Great stories have an incredible power to stir the human spirit. Our generation has experienced this phenomenon in famous novels-turned-movies written by the likes of C.S. Lewis and J.R.R. Tolkien. These men and others have had the unique gift, not only of creating characters and scenes that fascinate our imaginations, but of interlacing those people and places into series of events that speak to the deepest longings, the greatest fears, and the highest joys of the human heart. Their stories not only fascinate and entertain, but they very often positively move us, do they not?

But why? Why do human hearts have such longings in the first place? Why do we fall in love with certain kinds of stories? Why, even though we know the characters to be fictional, do we sometimes find our hearts pumping, or our eyes watering, at the words of Jean Valjean, or Aslan, or Samwise Gamjee? Some of it, of course, is the skill of their literary creators. But most of it is because their stories seem to touch something very palpable inside our souls – maybe something we can’t always quite put our fingers on. The alternately plaintive and victorious melodies of the great stories seem to be themes from a song that we already know in our own hearts, but just can’t always quite fully remember or express.

In short, as Tolkien pointed out,^ the grand stories (plural, and lowercase ‘l’) seem often to be shadows (albeit imperfect ones) of an even grander, non-fictional Story that we all long to be part of – the Story that seems to occasionally play in the background of every heart that has not drowned out the eternity that God has set in it (Ecclesiastes 3.11).

God is writing His own drama for the ages, is He not?
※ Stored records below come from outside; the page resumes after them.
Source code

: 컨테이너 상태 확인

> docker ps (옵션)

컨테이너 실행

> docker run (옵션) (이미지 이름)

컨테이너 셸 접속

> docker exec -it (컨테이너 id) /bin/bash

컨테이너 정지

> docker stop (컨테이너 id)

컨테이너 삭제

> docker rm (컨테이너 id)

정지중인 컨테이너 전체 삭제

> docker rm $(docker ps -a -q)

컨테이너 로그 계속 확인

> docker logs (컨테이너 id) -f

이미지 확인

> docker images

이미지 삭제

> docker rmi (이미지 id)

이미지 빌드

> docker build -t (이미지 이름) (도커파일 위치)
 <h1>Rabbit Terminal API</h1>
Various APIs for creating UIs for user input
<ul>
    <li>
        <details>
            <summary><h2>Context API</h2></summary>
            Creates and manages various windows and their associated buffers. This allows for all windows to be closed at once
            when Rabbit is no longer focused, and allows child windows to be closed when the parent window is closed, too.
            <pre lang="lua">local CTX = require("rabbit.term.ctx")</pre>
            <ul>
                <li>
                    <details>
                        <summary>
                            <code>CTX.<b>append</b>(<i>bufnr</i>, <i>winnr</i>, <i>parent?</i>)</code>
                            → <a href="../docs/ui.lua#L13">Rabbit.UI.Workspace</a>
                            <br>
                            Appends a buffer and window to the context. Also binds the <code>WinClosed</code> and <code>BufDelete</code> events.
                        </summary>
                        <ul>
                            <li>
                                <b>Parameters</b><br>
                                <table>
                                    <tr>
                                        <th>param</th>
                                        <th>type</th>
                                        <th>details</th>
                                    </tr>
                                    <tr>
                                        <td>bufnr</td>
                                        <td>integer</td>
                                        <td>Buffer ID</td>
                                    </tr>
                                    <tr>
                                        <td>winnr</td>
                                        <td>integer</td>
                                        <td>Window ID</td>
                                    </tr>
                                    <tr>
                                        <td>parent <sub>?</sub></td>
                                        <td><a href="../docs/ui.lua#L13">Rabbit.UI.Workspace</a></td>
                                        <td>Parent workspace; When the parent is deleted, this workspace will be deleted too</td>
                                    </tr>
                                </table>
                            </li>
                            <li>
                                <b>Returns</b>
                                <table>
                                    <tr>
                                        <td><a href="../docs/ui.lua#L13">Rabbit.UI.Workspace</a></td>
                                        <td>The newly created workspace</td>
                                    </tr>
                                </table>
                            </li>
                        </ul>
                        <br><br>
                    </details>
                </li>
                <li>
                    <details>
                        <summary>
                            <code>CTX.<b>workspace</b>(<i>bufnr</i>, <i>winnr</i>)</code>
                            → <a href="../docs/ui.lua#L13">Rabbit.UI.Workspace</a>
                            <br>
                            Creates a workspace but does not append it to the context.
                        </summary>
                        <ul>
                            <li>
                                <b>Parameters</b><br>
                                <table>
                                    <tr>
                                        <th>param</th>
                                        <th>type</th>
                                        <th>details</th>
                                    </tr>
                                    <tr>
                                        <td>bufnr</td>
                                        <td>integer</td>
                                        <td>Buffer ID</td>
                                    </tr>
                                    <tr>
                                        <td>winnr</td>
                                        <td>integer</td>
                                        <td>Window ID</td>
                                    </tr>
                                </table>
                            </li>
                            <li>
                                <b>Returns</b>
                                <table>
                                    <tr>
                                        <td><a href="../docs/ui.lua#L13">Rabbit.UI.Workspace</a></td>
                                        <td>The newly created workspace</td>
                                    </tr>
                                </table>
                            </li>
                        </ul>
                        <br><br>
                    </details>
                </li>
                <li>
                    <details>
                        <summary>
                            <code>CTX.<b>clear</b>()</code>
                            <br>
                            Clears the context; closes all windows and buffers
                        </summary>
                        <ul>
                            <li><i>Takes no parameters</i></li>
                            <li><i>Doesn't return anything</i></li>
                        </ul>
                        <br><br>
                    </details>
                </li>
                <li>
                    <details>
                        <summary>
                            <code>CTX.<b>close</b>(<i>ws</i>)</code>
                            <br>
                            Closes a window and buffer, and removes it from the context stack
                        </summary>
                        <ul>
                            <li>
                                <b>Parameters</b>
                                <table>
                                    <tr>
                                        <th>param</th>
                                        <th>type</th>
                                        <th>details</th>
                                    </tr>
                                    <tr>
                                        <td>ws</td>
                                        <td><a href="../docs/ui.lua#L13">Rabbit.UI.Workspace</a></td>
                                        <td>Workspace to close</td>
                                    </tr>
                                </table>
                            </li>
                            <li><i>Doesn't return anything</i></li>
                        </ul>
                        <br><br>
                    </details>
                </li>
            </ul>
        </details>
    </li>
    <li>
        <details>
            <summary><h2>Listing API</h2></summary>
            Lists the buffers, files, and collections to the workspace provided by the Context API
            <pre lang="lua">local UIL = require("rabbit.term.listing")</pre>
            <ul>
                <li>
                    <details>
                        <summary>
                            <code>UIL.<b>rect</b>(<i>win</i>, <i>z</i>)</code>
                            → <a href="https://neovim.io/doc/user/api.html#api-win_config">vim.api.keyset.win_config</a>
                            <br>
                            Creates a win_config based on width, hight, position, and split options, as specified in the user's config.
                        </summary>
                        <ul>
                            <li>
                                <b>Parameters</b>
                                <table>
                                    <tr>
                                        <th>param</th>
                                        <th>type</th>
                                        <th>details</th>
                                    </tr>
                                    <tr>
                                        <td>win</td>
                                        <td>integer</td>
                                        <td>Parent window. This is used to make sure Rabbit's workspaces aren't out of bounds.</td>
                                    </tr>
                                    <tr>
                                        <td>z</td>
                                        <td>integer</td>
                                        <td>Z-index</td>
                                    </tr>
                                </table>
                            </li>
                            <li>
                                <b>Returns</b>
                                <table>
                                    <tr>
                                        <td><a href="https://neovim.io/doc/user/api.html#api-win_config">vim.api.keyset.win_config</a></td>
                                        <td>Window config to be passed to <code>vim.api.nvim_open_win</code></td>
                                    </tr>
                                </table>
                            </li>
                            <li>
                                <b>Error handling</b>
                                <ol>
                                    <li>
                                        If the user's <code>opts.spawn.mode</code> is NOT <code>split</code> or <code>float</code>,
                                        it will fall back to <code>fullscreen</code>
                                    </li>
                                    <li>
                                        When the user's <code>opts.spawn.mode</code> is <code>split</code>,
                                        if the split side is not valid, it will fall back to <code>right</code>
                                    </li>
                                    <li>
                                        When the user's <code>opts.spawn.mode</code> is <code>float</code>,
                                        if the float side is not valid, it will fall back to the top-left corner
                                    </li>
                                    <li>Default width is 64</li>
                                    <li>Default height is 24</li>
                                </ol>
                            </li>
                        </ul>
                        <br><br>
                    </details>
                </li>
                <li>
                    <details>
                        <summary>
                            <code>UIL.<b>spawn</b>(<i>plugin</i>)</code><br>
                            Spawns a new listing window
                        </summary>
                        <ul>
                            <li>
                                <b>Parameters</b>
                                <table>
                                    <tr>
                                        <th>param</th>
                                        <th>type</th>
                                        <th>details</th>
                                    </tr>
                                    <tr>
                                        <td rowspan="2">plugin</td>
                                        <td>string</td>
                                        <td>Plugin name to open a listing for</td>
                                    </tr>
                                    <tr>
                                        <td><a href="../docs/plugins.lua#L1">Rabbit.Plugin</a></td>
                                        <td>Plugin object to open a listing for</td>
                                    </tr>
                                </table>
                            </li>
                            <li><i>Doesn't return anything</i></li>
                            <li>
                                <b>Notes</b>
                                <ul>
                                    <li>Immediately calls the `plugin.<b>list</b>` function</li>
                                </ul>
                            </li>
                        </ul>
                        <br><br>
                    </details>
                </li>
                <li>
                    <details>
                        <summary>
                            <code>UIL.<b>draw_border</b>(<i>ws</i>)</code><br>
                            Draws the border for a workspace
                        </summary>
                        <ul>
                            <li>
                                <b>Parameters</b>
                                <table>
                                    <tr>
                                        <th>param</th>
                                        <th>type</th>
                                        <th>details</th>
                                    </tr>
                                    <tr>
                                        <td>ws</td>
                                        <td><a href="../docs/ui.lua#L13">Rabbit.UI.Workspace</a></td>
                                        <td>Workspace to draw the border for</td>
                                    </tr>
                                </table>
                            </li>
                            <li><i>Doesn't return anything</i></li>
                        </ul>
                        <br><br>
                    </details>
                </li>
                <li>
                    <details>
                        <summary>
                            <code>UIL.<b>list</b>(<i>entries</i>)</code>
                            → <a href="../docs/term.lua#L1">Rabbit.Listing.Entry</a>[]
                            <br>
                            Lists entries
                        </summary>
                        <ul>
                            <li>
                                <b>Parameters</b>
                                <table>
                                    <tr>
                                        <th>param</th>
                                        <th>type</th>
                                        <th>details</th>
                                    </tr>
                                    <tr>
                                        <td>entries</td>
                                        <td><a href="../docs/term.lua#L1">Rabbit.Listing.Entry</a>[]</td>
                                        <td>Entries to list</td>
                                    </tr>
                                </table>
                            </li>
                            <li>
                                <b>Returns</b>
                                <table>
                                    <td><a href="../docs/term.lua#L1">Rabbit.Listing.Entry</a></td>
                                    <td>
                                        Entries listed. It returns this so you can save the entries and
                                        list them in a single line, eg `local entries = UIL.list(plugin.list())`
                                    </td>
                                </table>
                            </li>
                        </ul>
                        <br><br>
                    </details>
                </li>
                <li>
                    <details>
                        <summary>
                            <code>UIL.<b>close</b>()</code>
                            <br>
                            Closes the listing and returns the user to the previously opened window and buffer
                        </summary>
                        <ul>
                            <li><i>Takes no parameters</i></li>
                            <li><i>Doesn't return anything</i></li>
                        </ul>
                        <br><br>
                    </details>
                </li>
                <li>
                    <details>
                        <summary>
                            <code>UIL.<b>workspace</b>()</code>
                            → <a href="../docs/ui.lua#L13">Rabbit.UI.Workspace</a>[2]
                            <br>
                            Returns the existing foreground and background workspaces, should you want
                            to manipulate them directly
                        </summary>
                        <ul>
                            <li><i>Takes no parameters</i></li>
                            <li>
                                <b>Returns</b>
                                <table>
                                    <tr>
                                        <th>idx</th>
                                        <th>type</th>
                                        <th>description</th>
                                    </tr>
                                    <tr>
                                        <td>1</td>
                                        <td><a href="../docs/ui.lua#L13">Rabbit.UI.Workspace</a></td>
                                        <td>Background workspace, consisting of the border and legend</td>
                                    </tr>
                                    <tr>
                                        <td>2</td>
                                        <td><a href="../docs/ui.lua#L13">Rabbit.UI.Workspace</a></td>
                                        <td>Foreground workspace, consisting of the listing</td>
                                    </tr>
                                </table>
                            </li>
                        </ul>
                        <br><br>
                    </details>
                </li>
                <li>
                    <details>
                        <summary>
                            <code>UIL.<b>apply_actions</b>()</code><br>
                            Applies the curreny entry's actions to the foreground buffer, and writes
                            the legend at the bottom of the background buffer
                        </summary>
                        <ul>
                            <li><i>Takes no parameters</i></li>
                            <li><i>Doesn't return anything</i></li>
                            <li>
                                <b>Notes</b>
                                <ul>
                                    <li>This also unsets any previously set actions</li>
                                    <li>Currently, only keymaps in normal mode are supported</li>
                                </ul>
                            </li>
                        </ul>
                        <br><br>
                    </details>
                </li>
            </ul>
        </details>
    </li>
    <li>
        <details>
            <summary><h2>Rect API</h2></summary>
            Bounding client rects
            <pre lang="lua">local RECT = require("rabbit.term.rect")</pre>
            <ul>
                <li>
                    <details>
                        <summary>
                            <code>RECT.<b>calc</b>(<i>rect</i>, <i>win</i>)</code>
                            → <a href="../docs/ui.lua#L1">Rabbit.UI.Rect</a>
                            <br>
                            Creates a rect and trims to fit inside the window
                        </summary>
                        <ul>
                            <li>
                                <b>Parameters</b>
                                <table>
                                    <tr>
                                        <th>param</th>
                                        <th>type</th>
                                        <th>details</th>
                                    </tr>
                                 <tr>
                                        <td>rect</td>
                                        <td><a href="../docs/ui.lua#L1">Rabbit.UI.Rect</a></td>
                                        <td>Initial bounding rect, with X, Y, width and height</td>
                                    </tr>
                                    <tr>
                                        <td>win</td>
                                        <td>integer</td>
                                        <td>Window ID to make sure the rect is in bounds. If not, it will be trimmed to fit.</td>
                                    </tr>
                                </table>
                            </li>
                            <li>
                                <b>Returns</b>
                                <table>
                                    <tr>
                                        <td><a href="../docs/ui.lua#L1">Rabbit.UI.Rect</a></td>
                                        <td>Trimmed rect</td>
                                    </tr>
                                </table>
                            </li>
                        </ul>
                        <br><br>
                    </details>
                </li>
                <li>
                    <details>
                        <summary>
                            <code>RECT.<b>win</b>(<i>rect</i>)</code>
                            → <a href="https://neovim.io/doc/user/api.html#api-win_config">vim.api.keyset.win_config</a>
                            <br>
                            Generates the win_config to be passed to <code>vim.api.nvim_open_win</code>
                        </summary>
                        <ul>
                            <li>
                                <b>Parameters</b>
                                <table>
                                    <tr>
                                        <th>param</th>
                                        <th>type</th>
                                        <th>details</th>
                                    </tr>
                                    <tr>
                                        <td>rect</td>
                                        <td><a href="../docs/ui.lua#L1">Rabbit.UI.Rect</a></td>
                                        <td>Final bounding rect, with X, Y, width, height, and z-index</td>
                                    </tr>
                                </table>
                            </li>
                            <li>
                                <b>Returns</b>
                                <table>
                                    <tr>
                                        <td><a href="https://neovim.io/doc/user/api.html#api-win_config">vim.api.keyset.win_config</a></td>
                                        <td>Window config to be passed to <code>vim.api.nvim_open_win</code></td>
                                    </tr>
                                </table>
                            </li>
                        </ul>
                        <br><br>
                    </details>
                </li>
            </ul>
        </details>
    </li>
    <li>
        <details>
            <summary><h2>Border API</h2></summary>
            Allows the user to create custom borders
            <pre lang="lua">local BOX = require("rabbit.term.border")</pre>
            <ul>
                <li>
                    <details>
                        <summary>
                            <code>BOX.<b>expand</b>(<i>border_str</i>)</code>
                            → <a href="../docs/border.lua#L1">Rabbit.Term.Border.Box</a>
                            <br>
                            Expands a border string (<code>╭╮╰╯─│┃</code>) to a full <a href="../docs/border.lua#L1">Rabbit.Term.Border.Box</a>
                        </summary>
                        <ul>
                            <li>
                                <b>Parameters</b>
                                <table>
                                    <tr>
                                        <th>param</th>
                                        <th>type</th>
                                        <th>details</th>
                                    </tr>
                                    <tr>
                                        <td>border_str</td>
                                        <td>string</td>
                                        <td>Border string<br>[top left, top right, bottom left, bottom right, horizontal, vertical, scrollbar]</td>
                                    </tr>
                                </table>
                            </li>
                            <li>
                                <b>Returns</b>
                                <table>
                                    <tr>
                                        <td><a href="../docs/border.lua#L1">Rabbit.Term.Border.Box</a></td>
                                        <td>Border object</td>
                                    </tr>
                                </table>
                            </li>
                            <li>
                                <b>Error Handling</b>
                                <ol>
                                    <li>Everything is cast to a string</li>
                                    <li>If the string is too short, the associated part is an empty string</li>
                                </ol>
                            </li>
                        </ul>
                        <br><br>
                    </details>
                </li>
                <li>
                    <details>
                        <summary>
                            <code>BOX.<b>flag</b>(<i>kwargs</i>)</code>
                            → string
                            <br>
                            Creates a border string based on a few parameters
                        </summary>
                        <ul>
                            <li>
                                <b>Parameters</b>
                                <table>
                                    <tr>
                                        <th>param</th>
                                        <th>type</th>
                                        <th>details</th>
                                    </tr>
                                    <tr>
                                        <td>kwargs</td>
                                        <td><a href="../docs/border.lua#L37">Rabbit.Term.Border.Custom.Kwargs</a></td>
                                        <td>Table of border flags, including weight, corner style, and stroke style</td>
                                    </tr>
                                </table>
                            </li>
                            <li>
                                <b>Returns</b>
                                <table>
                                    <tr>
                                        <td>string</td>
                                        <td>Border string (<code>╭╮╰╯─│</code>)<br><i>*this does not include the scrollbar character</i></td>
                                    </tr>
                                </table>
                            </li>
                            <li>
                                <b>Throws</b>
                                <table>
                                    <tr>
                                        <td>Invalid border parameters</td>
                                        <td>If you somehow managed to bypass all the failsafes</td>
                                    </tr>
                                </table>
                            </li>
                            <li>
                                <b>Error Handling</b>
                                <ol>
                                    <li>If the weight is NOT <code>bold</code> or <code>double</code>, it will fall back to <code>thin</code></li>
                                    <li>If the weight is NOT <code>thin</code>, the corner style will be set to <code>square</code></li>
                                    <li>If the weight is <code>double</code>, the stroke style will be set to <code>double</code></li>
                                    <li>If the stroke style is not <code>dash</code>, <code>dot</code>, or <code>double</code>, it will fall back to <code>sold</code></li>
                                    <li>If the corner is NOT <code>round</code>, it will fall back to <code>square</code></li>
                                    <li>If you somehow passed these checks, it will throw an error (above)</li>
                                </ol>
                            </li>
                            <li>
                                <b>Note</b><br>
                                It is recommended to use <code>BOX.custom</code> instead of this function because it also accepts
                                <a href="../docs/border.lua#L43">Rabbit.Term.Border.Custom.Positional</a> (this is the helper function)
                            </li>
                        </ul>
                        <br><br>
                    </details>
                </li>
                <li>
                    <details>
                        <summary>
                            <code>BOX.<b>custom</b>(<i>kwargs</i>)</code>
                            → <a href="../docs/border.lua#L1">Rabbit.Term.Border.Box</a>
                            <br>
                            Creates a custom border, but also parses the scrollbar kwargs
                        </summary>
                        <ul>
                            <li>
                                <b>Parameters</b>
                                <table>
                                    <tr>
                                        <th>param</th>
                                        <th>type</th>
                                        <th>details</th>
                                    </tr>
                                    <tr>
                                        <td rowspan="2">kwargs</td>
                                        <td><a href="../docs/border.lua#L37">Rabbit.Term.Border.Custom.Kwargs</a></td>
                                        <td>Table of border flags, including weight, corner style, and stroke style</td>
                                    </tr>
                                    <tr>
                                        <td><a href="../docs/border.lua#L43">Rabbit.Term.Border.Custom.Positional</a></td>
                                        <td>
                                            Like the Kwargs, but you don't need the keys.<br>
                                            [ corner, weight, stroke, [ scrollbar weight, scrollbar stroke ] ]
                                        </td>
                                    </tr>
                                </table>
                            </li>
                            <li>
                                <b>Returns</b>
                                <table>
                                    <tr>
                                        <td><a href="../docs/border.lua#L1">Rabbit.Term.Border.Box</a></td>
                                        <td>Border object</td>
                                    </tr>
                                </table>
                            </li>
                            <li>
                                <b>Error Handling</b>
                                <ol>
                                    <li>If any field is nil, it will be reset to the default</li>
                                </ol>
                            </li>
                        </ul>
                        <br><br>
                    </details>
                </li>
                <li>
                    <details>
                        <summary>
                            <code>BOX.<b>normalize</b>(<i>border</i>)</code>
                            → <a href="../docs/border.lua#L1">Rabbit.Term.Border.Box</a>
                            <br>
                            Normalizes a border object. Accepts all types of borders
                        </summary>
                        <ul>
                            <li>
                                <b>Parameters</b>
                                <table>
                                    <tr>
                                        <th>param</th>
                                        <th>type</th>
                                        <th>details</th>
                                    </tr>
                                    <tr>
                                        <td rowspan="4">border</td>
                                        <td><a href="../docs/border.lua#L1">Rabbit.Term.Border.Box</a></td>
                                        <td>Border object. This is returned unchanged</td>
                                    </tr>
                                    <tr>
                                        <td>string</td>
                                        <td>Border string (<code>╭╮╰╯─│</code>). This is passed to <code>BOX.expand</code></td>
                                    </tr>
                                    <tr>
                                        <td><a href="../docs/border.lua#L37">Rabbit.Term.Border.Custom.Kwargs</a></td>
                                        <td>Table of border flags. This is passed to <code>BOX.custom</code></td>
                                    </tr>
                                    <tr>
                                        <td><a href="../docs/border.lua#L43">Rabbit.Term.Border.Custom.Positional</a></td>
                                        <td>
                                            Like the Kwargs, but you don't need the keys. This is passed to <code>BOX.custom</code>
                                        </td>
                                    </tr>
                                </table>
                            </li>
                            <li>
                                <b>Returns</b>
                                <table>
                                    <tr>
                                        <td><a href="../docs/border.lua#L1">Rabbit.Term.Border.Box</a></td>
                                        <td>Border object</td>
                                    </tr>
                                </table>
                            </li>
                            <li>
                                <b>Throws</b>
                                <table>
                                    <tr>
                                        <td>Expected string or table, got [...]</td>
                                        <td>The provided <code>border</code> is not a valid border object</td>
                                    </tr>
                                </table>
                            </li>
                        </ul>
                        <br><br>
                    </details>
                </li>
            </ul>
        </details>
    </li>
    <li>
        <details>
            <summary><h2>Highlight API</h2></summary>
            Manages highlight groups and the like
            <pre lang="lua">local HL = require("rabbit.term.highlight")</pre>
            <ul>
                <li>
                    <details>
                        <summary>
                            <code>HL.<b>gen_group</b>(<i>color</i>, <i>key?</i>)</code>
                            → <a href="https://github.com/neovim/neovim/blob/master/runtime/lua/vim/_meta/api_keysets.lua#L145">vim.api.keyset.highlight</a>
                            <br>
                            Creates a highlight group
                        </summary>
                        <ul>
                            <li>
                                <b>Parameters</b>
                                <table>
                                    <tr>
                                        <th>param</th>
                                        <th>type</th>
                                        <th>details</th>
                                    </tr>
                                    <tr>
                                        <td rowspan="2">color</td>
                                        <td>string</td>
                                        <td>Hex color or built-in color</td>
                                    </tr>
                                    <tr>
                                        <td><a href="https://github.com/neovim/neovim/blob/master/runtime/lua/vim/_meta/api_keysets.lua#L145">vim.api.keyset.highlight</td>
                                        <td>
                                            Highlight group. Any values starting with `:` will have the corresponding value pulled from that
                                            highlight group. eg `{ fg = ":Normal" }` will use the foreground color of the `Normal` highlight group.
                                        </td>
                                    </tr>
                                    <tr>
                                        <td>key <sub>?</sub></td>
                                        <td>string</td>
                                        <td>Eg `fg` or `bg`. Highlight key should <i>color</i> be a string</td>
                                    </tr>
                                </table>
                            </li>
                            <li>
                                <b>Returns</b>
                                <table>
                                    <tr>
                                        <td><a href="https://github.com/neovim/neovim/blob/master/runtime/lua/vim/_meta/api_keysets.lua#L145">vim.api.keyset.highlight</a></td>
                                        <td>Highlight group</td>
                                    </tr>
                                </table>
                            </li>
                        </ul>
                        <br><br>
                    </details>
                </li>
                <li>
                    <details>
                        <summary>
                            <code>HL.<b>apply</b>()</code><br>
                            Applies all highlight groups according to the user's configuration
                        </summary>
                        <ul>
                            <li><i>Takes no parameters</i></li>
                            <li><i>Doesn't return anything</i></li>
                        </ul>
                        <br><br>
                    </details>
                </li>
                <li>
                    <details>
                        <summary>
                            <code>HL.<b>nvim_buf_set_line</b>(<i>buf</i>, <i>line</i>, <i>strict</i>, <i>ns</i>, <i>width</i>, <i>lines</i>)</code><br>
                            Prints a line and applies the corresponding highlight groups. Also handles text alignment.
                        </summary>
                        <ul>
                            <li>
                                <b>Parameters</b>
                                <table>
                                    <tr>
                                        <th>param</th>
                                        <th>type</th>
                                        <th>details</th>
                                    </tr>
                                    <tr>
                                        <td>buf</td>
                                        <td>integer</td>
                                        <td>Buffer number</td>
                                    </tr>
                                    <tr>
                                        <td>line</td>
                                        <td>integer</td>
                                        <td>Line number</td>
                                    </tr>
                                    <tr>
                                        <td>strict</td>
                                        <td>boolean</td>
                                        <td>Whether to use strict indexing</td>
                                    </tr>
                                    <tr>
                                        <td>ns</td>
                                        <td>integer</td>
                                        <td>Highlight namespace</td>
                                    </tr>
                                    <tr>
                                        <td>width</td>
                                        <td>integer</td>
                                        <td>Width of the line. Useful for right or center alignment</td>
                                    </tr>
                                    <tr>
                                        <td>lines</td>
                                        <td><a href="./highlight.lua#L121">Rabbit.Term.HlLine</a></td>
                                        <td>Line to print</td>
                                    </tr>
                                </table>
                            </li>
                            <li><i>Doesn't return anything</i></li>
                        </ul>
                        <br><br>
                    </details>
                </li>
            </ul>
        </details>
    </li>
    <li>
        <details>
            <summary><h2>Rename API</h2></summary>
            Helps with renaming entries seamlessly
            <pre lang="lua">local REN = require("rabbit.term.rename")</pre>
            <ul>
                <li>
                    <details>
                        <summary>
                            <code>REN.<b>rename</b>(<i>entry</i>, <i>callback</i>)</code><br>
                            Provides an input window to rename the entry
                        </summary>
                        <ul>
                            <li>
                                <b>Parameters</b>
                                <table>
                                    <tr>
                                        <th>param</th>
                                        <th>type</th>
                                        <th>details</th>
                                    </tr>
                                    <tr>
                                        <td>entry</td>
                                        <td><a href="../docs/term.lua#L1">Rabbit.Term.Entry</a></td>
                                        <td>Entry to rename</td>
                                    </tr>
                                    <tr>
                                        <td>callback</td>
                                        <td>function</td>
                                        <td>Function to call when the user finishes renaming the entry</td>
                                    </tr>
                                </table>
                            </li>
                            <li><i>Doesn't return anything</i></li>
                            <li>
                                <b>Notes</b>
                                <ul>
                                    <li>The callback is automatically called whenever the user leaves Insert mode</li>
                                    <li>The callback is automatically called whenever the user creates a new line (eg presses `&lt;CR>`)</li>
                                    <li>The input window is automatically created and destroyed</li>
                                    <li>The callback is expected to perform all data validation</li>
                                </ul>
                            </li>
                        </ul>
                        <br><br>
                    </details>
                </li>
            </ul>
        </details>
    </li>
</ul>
It, too, carries the human heart through miseries blanched with hope; through the injustices and crooked paths of a fallen world; through deep longings for a new start – a story which ultimately promises that justice will be done, and all will be new, and that life will have just begun when we go, in the words of Boublil and Kretzmer, “beyond the barricade.” And so many of the great stories – whether their authors realize it or not – are echoes of this one ultimate Story.

So let’s use them to our advantage – not in place of reading the Story, of course … but as vehicles of God’s common grace, pointing us back to the Story and its Author. Let’s learn to recognize, in the glistening of our eyes at the end of a great book or movie, that perhaps what we are really yearning for is eternity … where Christ will do, for real and forever, what Valjean, and Aslan, and the like can only help us taste for a few fleeting moments.



*In benefitting from and writing about Les Misérables, I am well aware that parts of Hugo’s story (and the cinematographic depictions of it) can be raw and even seamy. I am not writing to commend every detail in the book or movies, but to learn a lesson from what is, overall, an incredibly compelling story.

#From the original edition of Hugo's Les Misérables.  A. Lacroix, Verboeckhoven & Cie., 1862.


^Lewis seems to have learned from Tolkien the way human stories so often echo the divine Story.  See Tolkien scholar Joseph Pearce's article on this subject at: http://catholiceducation.org/articles/arts/al0107.html. It is largely from Tolkien's observations on this matter (especially as discussed by John Piper) that I have been able to recognize my own affinity for stories, and to understand that affinity in the terms described in this article. For Piper’s discussion of Lewis, Tolkien, and stories (or "myths", as Tolkien calls them), see: http://www.desiringgod.org/resource-library/biographies/lessons-from-an-inconsolable-soul.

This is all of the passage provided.